* [Task item]:
Output only the lines below that start at the line containing "We've tried to" and end at the line containing "gudrun Willner 00:12:01.580 --> 00:12:07.260", with both ends kept.

* [Saved data entries]:
=======
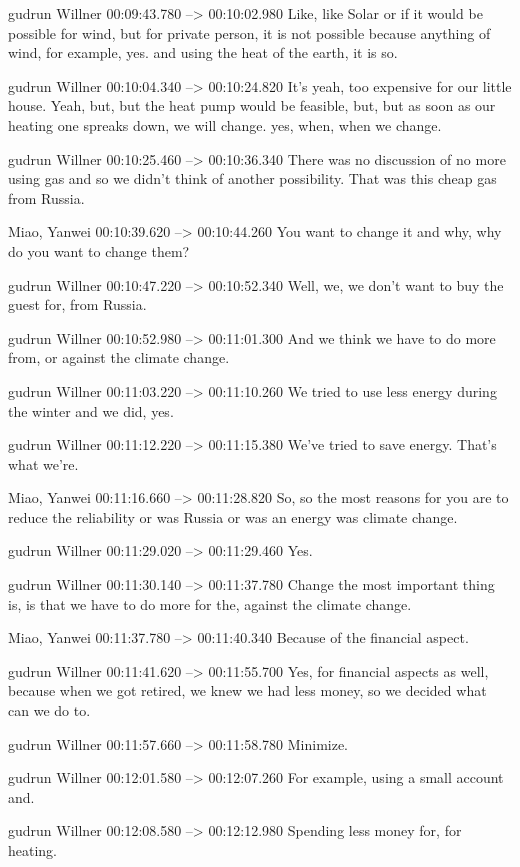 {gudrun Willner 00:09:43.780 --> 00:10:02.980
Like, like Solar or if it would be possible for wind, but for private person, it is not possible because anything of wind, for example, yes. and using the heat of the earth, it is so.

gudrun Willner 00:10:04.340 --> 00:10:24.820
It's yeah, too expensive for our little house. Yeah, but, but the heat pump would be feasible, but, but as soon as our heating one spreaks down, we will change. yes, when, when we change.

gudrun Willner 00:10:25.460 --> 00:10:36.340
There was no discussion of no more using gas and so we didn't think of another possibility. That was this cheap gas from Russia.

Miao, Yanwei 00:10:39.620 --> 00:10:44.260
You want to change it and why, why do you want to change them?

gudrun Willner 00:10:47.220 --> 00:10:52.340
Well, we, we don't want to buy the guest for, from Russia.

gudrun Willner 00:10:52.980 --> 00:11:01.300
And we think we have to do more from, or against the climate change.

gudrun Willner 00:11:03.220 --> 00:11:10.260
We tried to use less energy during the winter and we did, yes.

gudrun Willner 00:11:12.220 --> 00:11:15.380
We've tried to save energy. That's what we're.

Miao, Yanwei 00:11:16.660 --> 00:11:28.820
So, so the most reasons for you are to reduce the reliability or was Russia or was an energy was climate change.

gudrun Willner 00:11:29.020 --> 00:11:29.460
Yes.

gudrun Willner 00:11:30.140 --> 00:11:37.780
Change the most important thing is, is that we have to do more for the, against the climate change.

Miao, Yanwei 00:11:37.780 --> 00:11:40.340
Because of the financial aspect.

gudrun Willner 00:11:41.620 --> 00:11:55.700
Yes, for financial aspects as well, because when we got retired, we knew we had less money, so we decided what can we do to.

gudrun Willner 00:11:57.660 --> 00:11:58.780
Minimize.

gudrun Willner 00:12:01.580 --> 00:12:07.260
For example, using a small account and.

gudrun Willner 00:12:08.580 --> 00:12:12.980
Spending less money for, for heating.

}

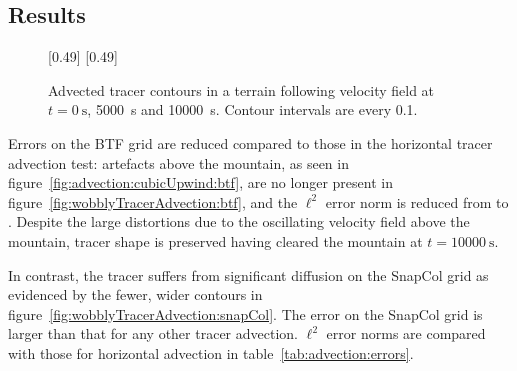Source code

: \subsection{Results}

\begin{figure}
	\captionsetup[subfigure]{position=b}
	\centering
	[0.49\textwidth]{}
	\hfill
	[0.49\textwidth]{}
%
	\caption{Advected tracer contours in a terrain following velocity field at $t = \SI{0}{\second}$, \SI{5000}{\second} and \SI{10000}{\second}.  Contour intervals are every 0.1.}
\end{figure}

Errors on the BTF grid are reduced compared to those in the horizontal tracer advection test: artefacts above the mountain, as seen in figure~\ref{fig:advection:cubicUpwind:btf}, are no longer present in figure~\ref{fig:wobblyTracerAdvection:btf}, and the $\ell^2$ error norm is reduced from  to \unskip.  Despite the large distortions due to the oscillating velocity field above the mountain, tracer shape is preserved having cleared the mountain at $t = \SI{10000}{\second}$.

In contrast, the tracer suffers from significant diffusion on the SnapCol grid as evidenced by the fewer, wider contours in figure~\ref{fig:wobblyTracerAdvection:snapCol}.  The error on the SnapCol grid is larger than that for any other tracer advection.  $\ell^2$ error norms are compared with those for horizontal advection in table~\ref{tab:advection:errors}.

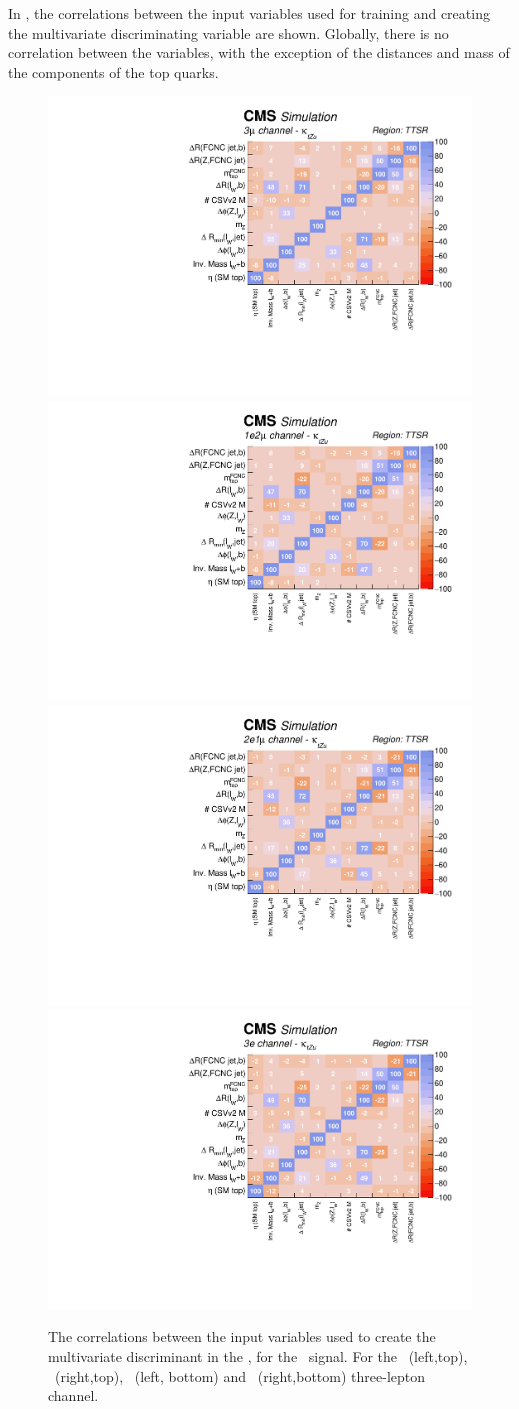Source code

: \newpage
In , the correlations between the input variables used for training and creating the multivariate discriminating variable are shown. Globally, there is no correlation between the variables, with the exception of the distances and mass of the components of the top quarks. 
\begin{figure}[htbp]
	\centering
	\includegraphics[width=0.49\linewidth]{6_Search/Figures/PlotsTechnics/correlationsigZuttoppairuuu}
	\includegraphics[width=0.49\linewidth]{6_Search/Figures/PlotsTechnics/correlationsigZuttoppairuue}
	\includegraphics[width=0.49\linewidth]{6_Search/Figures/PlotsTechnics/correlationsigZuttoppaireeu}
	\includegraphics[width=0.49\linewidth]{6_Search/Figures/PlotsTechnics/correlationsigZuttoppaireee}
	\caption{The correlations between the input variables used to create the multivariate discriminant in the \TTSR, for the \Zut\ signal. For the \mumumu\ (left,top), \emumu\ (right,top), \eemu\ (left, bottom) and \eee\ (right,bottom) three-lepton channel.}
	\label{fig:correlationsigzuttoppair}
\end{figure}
=======
* [Reply]:
We've tried to save energy. That's what we're.

Miao, Yanwei 00:11:16.660 --> 00:11:28.820
So, so the most reasons for you are to reduce the reliability or was Russia or was an energy was climate change.

gudrun Willner 00:11:29.020 --> 00:11:29.460
Yes.

gudrun Willner 00:11:30.140 --> 00:11:37.780
Change the most important thing is, is that we have to do more for the, against the climate change.

Miao, Yanwei 00:11:37.780 --> 00:11:40.340
Because of the financial aspect.

gudrun Willner 00:11:41.620 --> 00:11:55.700
Yes, for financial aspects as well, because when we got retired, we knew we had less money, so we decided what can we do to.

gudrun Willner 00:11:57.660 --> 00:11:58.780
Minimize.

gudrun Willner 00:12:01.580 --> 00:12:07.260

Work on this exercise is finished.